La production des outils sera de plus en plus éloignée de l’activité villageoise, les usines poussant la plupart du temps à l’extérieur du Québec. La modernisation signifiera le recours toujours croissant aux industries d’amont pour les intrants des fermes aussi bien que l’abandon de la traction animale et la réduction des besoins de main-d’œuvre familiale.
L’acquisition du tracteur est le symbole le plus évocateur de cette transformation. Au début de la Seconde Guerre mondiale, une ferme sur vingt en est équipée. Trente ans plus tard (en 1971), il est omniprésent et on en retrouve sur neuf fermes sur dix. Ces changements vont provoquer la réorganisation des chaînes d’approvisionnement. Le mouvement coopératif s’engagera très tôt dans des initiatives pour assurer aux fermiers une place et un rôle dans la reconfiguration des circuits d’approvisionnement en intrants. Dès 1913 le Comptoir coopératif de Montréal ouvre cette voie, quelques années avant qu’il fusionne avec deux autres coopératives pour former la Coopérative fédérée. Engrais, semences, outils et équipements sont offerts aux membres de la coopérative. Ce segment, en amont des fermes, restera un cœur d’activité important pour la Fédérée dans les décennies à venir.

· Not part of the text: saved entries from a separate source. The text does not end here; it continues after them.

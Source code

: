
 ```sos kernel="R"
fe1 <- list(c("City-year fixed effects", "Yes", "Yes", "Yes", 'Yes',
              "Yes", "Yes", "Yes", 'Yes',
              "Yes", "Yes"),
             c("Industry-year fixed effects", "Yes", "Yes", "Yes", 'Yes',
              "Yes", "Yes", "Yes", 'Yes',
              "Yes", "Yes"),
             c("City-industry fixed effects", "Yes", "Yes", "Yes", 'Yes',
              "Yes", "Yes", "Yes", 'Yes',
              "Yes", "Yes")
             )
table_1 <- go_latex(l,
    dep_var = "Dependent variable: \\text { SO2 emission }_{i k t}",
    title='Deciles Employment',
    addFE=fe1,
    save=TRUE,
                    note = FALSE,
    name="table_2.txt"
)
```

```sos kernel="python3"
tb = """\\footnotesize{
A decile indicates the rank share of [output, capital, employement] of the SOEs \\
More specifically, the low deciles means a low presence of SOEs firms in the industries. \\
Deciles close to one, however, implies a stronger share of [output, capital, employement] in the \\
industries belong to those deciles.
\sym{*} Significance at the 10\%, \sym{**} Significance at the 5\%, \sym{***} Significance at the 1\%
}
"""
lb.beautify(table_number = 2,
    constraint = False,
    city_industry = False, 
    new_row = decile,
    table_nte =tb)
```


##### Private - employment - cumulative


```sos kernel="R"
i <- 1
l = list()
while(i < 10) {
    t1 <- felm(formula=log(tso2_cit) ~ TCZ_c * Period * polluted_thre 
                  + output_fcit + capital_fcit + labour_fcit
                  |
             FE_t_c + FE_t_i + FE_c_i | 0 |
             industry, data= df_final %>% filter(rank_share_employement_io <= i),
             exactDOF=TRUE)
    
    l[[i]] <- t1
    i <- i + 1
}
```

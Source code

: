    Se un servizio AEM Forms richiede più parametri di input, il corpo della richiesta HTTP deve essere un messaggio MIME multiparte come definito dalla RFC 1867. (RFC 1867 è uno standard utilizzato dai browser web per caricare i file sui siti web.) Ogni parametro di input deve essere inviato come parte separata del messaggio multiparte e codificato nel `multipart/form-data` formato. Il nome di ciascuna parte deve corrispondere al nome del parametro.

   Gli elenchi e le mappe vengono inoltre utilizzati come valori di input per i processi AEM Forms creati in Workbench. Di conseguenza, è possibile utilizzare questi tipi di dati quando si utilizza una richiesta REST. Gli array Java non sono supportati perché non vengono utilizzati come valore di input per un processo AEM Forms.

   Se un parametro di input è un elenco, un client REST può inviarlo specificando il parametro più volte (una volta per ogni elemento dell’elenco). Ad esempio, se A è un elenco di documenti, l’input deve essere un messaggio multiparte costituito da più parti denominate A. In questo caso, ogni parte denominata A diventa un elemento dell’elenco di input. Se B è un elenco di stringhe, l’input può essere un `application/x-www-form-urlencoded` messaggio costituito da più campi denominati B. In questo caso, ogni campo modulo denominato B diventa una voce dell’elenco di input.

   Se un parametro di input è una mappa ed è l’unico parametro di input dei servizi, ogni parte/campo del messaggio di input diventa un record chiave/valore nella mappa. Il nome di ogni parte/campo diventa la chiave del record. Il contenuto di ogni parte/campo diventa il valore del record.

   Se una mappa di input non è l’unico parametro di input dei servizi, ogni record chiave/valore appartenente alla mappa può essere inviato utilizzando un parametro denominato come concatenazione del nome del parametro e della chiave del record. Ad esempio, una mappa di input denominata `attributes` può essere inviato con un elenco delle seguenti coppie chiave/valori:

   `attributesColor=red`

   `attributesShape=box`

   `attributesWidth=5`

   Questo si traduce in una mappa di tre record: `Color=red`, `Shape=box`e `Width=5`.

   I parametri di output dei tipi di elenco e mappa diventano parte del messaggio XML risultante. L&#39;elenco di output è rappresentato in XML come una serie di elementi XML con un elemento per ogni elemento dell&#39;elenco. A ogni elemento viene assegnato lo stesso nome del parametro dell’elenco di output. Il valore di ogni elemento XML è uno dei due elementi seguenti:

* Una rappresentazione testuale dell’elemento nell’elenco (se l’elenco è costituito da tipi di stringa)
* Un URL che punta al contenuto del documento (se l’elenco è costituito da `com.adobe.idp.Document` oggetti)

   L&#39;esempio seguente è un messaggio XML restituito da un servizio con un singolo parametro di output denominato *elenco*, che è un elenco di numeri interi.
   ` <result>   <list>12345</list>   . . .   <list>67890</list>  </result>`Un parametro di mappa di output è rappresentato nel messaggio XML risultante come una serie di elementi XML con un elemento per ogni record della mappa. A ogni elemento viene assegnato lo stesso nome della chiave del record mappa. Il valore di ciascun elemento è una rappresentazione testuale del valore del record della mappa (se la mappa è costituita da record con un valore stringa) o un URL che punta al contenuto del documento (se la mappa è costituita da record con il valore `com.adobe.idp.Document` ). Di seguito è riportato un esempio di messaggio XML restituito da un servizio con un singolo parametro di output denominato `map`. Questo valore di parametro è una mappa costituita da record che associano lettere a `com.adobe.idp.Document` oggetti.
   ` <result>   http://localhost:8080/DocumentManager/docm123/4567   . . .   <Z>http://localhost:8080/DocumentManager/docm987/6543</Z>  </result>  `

La modernisation ne se fera pas sans conséquence sur les inégalités sociales qui s’observent dans le milieu agricole. Les fermiers les plus pauvres, souvent dans les colonies et concessions, n’auront pas les moyens de se payer ces outils devenus indispensables. Dans les années 1940 au Lac-Saint-Jean, une poignée de fermes effectuait encore le battage des céréales au fléau, labourait le sol à l’aide de la charrue et la herse de bois, ou ensemençait à la volée. Ils n’auront d’autres choix que de quitter l’agriculture, souvent après avoir tenté ou refusé de s’endetter pour prendre le « virage technologique ».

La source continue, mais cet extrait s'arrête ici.